Este também é um artigo do Código de Processo Civil, que trata da gratuidade da justiça. Ele foi mencionado para explicar que, para quem tem direito à justiça gratuita, o pagamento de certas despesas processuais fica suspenso.
Explicação em linguagem simples — não substitui orientação de um advogado.
📖 Resumo técnico
O TRF2 negou provimento à apelação de um segurado que buscava o restabelecimento de benefício por incapacidade temporária. A decisão se baseou no laudo pericial judicial que não constatou incapacidade laboral atual, apesar das patologias alegadas.
📜 Ementa Documento oficial
DIREITO PREVIDENCIÁRIO. APELAÇÃO CÍVEL. RESTABELECIMENTO DE BENEFÍCIO POR INCAPACIDADE TEMPORÁRIA. INEXISTÊNCIA DE INCAPACIDADE LABORAL. RECURSO NÃO PROVIDO.

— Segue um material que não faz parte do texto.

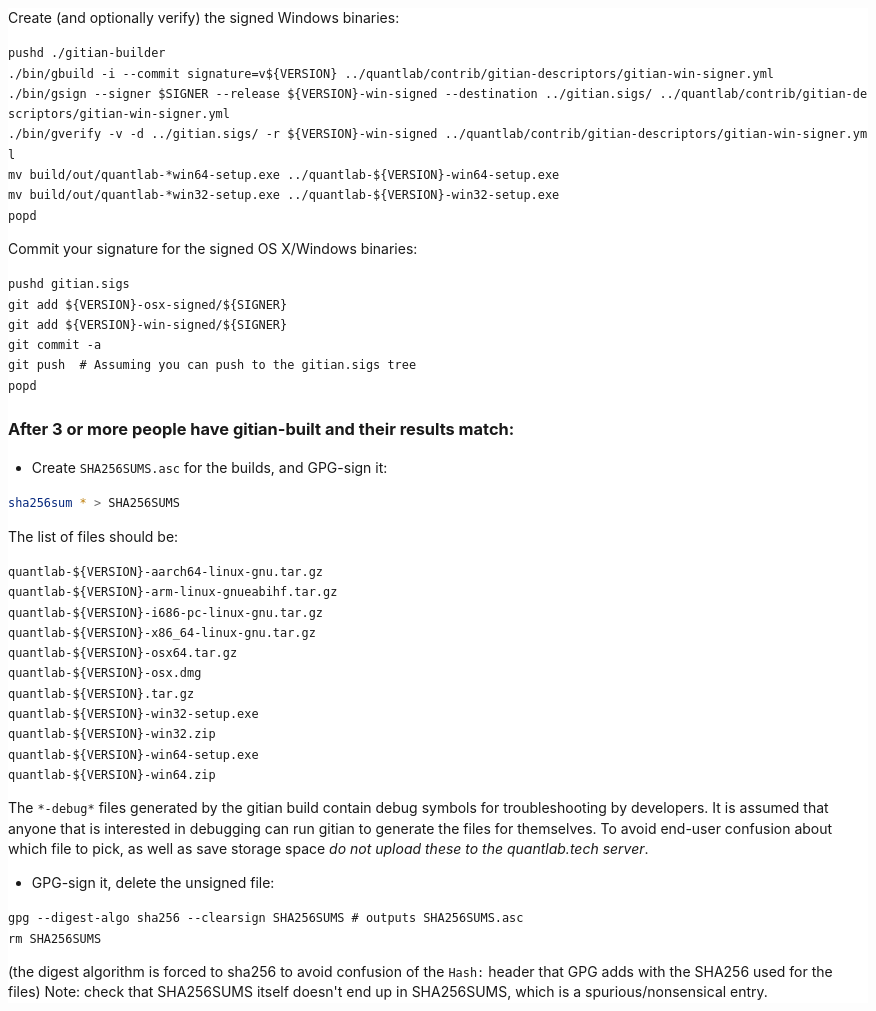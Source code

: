Create (and optionally verify) the signed Windows binaries:

    pushd ./gitian-builder
    ./bin/gbuild -i --commit signature=v${VERSION} ../quantlab/contrib/gitian-descriptors/gitian-win-signer.yml
    ./bin/gsign --signer $SIGNER --release ${VERSION}-win-signed --destination ../gitian.sigs/ ../quantlab/contrib/gitian-descriptors/gitian-win-signer.yml
    ./bin/gverify -v -d ../gitian.sigs/ -r ${VERSION}-win-signed ../quantlab/contrib/gitian-descriptors/gitian-win-signer.yml
    mv build/out/quantlab-*win64-setup.exe ../quantlab-${VERSION}-win64-setup.exe
    mv build/out/quantlab-*win32-setup.exe ../quantlab-${VERSION}-win32-setup.exe
    popd

Commit your signature for the signed OS X/Windows binaries:

    pushd gitian.sigs
    git add ${VERSION}-osx-signed/${SIGNER}
    git add ${VERSION}-win-signed/${SIGNER}
    git commit -a
    git push  # Assuming you can push to the gitian.sigs tree
    popd

### After 3 or more people have gitian-built and their results match:

- Create `SHA256SUMS.asc` for the builds, and GPG-sign it:

```bash
sha256sum * > SHA256SUMS
```

The list of files should be:
```
quantlab-${VERSION}-aarch64-linux-gnu.tar.gz
quantlab-${VERSION}-arm-linux-gnueabihf.tar.gz
quantlab-${VERSION}-i686-pc-linux-gnu.tar.gz
quantlab-${VERSION}-x86_64-linux-gnu.tar.gz
quantlab-${VERSION}-osx64.tar.gz
quantlab-${VERSION}-osx.dmg
quantlab-${VERSION}.tar.gz
quantlab-${VERSION}-win32-setup.exe
quantlab-${VERSION}-win32.zip
quantlab-${VERSION}-win64-setup.exe
quantlab-${VERSION}-win64.zip
```
The `*-debug*` files generated by the gitian build contain debug symbols
for troubleshooting by developers. It is assumed that anyone that is interested
in debugging can run gitian to generate the files for themselves. To avoid
end-user confusion about which file to pick, as well as save storage
space *do not upload these to the quantlab.tech server*.

- GPG-sign it, delete the unsigned file:
```
gpg --digest-algo sha256 --clearsign SHA256SUMS # outputs SHA256SUMS.asc
rm SHA256SUMS
```
(the digest algorithm is forced to sha256 to avoid confusion of the `Hash:` header that GPG adds with the SHA256 used for the files)
Note: check that SHA256SUMS itself doesn't end up in SHA256SUMS, which is a spurious/nonsensical entry.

I. CASO EM EXAME 1. Apelação cível interposta pela [AUTORA] em face de sentença que julgou improcedente o pedido de restabelecimento de benefício por incapacidade temporária, em razão de estar acometida de patologias que alegadamente lhe retirariam a capacidade laborativa.
II. QUESTÃO EM DISCUSSÃO 2. A questão em discussão consiste em verificar se a [AUTORA] faz jus ao restabelecimento do benefício por incapacidade temporária cessado em 23/02/2016, verificando-se o preenchimento dos requisitos de incapacidade, carência e qualidade de segurada, especialmente à luz das conclusões do laudo pericial judicial.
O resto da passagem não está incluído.